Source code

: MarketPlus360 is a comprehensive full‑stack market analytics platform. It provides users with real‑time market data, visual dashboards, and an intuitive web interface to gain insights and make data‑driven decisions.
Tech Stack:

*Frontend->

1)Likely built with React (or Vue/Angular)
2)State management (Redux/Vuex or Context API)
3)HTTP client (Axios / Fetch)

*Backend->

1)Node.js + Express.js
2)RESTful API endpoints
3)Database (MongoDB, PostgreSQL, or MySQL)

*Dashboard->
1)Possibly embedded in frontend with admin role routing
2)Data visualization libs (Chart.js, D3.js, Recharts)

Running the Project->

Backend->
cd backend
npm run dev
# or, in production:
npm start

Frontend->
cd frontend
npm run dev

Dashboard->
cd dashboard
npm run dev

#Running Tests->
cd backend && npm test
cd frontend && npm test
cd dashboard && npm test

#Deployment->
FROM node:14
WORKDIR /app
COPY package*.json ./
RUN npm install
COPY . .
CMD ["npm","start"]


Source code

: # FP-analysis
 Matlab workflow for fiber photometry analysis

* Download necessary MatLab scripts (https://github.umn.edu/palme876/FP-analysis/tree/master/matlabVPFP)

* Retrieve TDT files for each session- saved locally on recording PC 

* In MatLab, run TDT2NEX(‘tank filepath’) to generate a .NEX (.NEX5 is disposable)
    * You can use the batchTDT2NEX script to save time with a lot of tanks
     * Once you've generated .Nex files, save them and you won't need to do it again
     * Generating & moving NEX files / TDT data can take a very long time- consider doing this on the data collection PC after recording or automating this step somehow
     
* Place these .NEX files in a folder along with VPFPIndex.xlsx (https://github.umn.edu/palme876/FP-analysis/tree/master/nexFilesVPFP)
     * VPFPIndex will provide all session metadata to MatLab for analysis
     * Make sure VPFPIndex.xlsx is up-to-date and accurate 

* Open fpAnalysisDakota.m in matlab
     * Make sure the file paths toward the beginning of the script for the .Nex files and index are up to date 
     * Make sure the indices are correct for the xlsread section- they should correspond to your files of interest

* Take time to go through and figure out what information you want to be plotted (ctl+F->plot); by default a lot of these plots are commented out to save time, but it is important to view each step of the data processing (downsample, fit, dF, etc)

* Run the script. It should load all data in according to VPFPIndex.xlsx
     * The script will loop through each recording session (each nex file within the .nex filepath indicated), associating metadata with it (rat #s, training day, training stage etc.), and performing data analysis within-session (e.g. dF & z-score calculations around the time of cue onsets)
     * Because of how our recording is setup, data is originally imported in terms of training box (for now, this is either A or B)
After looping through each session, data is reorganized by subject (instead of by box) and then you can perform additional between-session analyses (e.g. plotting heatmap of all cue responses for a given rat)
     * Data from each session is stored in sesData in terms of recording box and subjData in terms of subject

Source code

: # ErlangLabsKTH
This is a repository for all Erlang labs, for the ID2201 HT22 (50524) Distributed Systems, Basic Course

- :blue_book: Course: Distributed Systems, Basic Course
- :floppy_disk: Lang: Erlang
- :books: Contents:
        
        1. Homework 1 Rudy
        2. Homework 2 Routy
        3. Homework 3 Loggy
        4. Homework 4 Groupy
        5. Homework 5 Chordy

**Problem statement:** Transcribe the lines above between the line holding "on recording PC" and the line holding "do it again", inclusive, exactly as they stand and with nothing added.

**Expected output:**
* Retrieve TDT files for each session- saved locally on recording PC 

* In MatLab, run TDT2NEX(‘tank filepath’) to generate a .NEX (.NEX5 is disposable)
    * You can use the batchTDT2NEX script to save time with a lot of tanks
     * Once you've generated .Nex files, save them and you won't need to do it again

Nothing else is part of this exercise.